(Stored data)
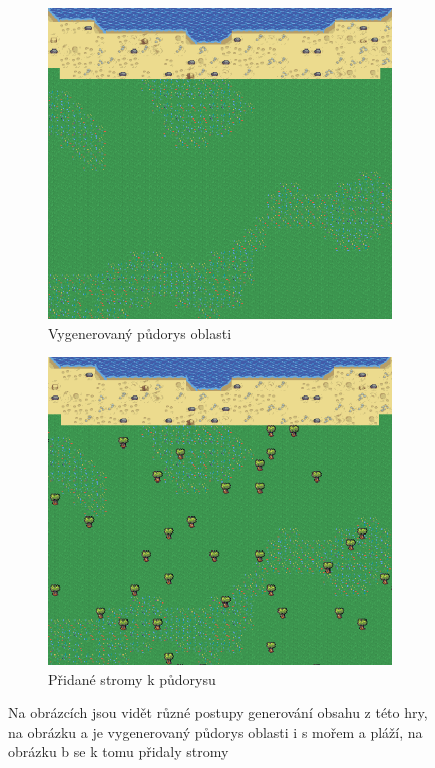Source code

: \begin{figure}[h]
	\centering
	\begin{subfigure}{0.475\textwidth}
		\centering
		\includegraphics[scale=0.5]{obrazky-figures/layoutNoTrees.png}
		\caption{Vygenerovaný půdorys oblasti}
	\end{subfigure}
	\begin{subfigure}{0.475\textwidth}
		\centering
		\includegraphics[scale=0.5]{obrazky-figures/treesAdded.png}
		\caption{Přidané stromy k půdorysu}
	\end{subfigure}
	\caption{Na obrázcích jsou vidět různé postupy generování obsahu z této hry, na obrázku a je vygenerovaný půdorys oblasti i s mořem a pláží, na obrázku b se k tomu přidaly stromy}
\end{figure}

### What is expected
Your copy must repeat the data word for word and show none of its images.

### Expected output
Source code

: \begin{figure}[h]
	\centering
	\begin{subfigure}{0.475\textwidth}
		\centering
		\includegraphics[scale=0.5]{obrazky-figures/layoutNoTrees.png}
		\caption{Vygenerovaný půdorys oblasti}
	\end{subfigure}
	\begin{subfigure}{0.475\textwidth}
		\centering
		\includegraphics[scale=0.5]{obrazky-figures/treesAdded.png}
		\caption{Přidané stromy k půdorysu}
	\end{subfigure}
	\caption{Na obrázcích jsou vidět různé postupy generování obsahu z této hry, na obrázku a je vygenerovaný půdorys oblasti i s mořem a pláží, na obrázku b se k tomu přidaly stromy}
\end{figure}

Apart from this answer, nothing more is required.